Booth also argues that the district court erred when it
dismissed his failure to accommodate claim because it did not
take into consideration that he was allegedly demoted from the
acting lieutenant position because of his dreadlocks.
To establish a prima facie religious accommodation claim, a
plaintiff must establish that: “‘(1) he or she has a bona fide
religious belief that conflicts with an employment requirement;
(2) he or she informed the employer of this belief; [and] (3) he
or she was disciplined for failure to comply with the
conflicting employment requirement.’” Chalmers v. Talon Co. of
Richmond, 101 F.3d 1012, 1019 (4th Cir. 1996) (quoting Philbrook
v. Ansonia Bd. of Educ., 757 F.2d 476, 481 (2d Cir. 1985)).
The first two elements are not in dispute in this case.
Furthermore, Booth’s conclusory statements that he was removed
from the acting lieutenant position for refusing to remove his
dreadlocks do not defeat the Department’s grant of summary
judgment on this claim. See Evans v. Techs. Applications &
Serv. Co., 80 F.3d 954, 959 (4th Cir. 1996) (“[The plaintiff’s]
own naked opinion, without more, is not enough to establish a
17
prima facie cause of [] discrimination.”) (internal citations
and quotations omitted). Ample evidence was provided that Booth
was demoted from acting lieutenant because of unsatisfactory
work performance and for giving preferential treatment to a
female subordinate. Thus, we find that the district court did
not err in granting summary judgment in favor of the Department
on Booth’s failure to accommodate claim.
VII.
Booth argues that the district court erred when it
dismissed his disparate treatment claim because other similarly
situated employees were not disciplined for opening cell doors
during lock down.
To establish a prima facie cause of disparate treatment as
to religion, a plaintiff must show that: (1) he is a member of a
protected class; (2) he suffered an adverse employment action;
(3) he was performing his job in a satisfactory manner; and (4)
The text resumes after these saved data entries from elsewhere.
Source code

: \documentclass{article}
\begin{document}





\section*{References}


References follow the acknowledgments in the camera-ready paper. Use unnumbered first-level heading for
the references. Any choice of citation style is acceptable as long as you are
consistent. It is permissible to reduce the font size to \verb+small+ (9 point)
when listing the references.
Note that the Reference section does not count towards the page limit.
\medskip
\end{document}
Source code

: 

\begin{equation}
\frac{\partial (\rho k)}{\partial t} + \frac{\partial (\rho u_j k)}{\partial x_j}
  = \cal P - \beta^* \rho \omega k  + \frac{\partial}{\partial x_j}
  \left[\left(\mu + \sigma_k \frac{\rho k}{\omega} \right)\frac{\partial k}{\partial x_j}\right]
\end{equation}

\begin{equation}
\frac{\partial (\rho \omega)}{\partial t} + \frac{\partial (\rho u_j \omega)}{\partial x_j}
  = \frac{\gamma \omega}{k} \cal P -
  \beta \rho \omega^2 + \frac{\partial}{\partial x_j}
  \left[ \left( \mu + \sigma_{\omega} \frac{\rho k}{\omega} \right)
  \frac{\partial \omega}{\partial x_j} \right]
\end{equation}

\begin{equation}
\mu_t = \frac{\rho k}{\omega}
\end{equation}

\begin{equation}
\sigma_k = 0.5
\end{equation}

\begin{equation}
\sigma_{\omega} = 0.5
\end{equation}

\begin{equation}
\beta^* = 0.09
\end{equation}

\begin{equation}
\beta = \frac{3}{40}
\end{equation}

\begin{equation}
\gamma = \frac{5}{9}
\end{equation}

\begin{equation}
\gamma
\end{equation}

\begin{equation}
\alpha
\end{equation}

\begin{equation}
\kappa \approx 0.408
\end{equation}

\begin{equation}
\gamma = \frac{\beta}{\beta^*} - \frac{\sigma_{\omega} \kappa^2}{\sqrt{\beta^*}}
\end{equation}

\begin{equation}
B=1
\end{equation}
his position remained open or was filled by similarly qualified
applicants outside the protected class. Holland v. Washington
Homes, Inc., 487 F.3d 208, 214 (4th Cir. 2007) (citing McDonnell
Douglas Corp. v. Green, 411 U.S. 792, 802 (1973)). If the
plaintiff establishes a prima facie case, the burden shifts to
the employer to produce evidence that the plaintiff was
terminated for a non-discriminatory reason. McDonnell Douglas,
18
411 U.S. at 802. Should the employer demonstrate a non-
discriminatory justification for the termination, the burden
then shifts back to the employee to show that the asserted
justification is merely a pretext. Id. at 803-05.
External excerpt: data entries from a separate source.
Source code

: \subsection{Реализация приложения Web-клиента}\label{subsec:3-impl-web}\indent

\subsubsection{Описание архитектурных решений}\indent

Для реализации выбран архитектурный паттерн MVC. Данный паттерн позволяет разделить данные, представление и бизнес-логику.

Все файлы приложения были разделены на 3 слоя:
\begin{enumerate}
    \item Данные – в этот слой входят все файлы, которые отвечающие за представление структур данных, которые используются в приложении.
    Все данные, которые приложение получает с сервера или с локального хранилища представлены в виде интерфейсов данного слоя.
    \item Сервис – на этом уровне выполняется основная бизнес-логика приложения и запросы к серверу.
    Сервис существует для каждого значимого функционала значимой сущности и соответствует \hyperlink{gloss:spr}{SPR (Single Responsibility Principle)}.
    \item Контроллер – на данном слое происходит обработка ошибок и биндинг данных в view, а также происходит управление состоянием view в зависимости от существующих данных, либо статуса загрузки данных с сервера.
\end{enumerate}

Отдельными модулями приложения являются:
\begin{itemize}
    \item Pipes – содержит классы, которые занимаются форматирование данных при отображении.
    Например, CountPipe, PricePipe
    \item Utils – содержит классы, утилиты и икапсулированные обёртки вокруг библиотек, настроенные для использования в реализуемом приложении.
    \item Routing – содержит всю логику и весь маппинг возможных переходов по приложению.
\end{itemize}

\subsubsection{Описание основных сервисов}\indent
Booth cannot establish a prima facie case of disparate
treatment because sufficient evidence exists that he was
performing his job in an unsatisfactory manner. This Court
holds, as it has above, that the administrative law judge’s
determination, upheld by both the Circuit Court for Baltimore
City and the Court of Special Appeals, finding Booth’s
misconduct was the sole reason for termination from employment
is established as a matter of law. Thus, through collateral
estoppel principles, Booth cannot satisfy the third element in a
prima facie case of disparate treatment. We hold, therefore,
that the district court did not err in dismissing Booth’s
disparate treatment claim.
VIII.
Booth next argues that because he provided circumstantial
evidence that the Department retaliated against him for wearing
dreadlocks in accordance with his religious beliefs, the
district court erred in granting the Department’s motion for
summary judgment on his retaliation claim.
19
A plaintiff must demonstrate the following to establish a
prima facie claim of retaliation under Title VII: (1) that he
engaged in protected activity; (2) that the employer took an
adverse action against him; and (3) that a causal connection
existed between the protected activity and the adverse action.
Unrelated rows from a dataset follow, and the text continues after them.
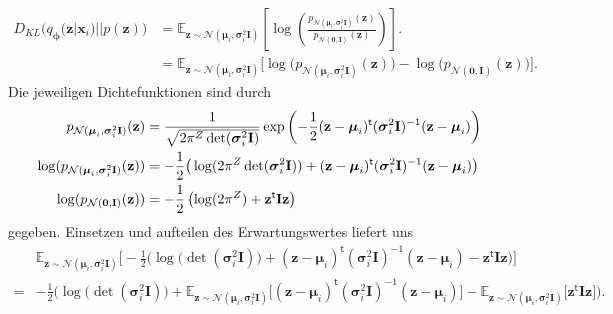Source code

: \documentclass[12pt]{article}
\newcommand{\z}{\mathbf{z}}
\begin{document}
	\begin{align*}
	D_{KL}\big(q_{\boldsymbol\phi}(\textbf{z}|\textbf{x}_{i}) || p(\textbf{z})\big) &= \mathbb{E}_{\z\sim\mathcal{N}(\boldsymbol\mu_{i},\boldsymbol\sigma_{i}^{2}\mathbf{I})}\left[\log\left(\frac{p_{\mathcal{N}(\boldsymbol\mu_{i},\boldsymbol\sigma_{i}^{2}\mathbf{I})}(\textbf{z})}{p_{\mathcal{N}(\mathbf{0},\mathbf{I})}(\textbf{z})}\right)\right].\\
	&= \mathbb{E}_{\z\sim\mathcal{N}(\boldsymbol\mu_{i},\boldsymbol\sigma_{i}^{2}\mathbf{I})}\big[\log\big(p_{\mathcal{N}(\boldsymbol\mu_{i},\boldsymbol\sigma_{i}^{2}\mathbf{I})}(\textbf{z})\big)
	- \log\big(p_{\mathcal{N}(\mathbf{0},\mathbf{I})}(\textbf{z})\big)\big].
	\end{align*}
	Die jeweiligen Dichtefunktionen sind durch
	\begin{align*}
	p_{\mathcal{N}(\boldsymbol\mu_{i},\boldsymbol\sigma_{i}^{2}\mathbf{I})}(\textbf{z})&= \frac{1}{\sqrt{2\pi^{Z} \det(\boldsymbol\sigma_{i}^{2}\mathbf{I})}}\exp\left(-\frac{1}{2}(\textbf{z}-\boldsymbol\mu_{i})^{\mathsf{t}}(\boldsymbol\sigma_{i}^{2}\mathbf{I})^{-1}(\textbf{z}-\boldsymbol\mu_{i})\right) \notag \\
	\log(p_{\mathcal{N}(\boldsymbol\mu_{i},\boldsymbol\sigma_{i}^{2}\mathbf{I})}(\textbf{z}))&= -\frac{1}{2}\big(\log(2\pi^{Z} \det(\boldsymbol\sigma_{i}^{2}\mathbf{I}))+(\textbf{z}-\boldsymbol\mu_{i})^{\mathsf{t}}(\boldsymbol\sigma_{i}^{2}\mathbf{I})^{-1}(\textbf{z}-\boldsymbol\mu_{i})\big)\\ \notag
	\log(p_{\mathcal{N}(\mathbf{0},\mathbf{I})}(\textbf{z}))&= -\frac{1}{2}\left(\log(2\pi^{Z} )+\textbf{z}^{\mathsf{t}}\mathbf{I}\textbf{z}\right)
	\end{align*}
	gegeben. Einsetzen und aufteilen des Erwartungswertes liefert uns
	\begin{align*}
	&\mathbb{E}_{\z\sim\mathcal{N}(\boldsymbol\mu_{i},\boldsymbol\sigma_{i}^{2}\mathbf{I})}\Big[-\frac{1}{2}\Big(\log\big(\det(\boldsymbol\sigma_{i}^{2}\mathbf{I})\big)+(\textbf{z}-\boldsymbol\mu_{i})^{\mathsf{t}}(\boldsymbol\sigma_{i}^{2}\mathbf{I})^{-1}(\textbf{z}-\boldsymbol\mu_{i})-\textbf{z}^{\mathsf{t}}\mathbf{I}\textbf{z}\Big)\Big]\\
	=
	&-\frac{1}{2}\Big(\log\big(\det(\boldsymbol\sigma_{i}^{2}\mathbf{I})\big)+\mathbb{E}_{\z\sim\mathcal{N}(\boldsymbol\mu_{i},\boldsymbol\sigma_{i}^{2}\mathbf{I})}\big[(\textbf{z}-\boldsymbol\mu_{i})^{\mathsf{t}}(\boldsymbol\sigma_{i}^{2}\mathbf{I})^{-1}(\textbf{z}-\boldsymbol\mu_{i})\big]-\mathbb{E}_{\z\sim\mathcal{N}(\boldsymbol\mu_{i},\boldsymbol\sigma_{i}^{2}\mathbf{I})}\big[\textbf{z}^{\mathsf{t}}\mathbf{I}\textbf{z}\big]\Big).
	\end{align*}
\end{document}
Matvia v. Bald Head Island Mgmt., 259 F.3d 261, 271 (4th Cir.
2001). “Protected activities fall into two distinct categories:
participation or opposition . . . . An employer may not
retaliate against an employee participating in an ongoing
investigation or proceeding under Title VII, nor may the
employer take adverse employment action against an employee for
opposing discriminatory practices in the workplace.” Laughlin
v. Metro Wash. Airports Auth., 149 F.3d 253, 259 (4th Cir.
1998). Opposition activity is defined as “utilizing informal
grievance procedures as well as staging informal protests and
voicing one’s opinion in order to bring attention to an
employer’s discriminatory activities.” Id. at 259.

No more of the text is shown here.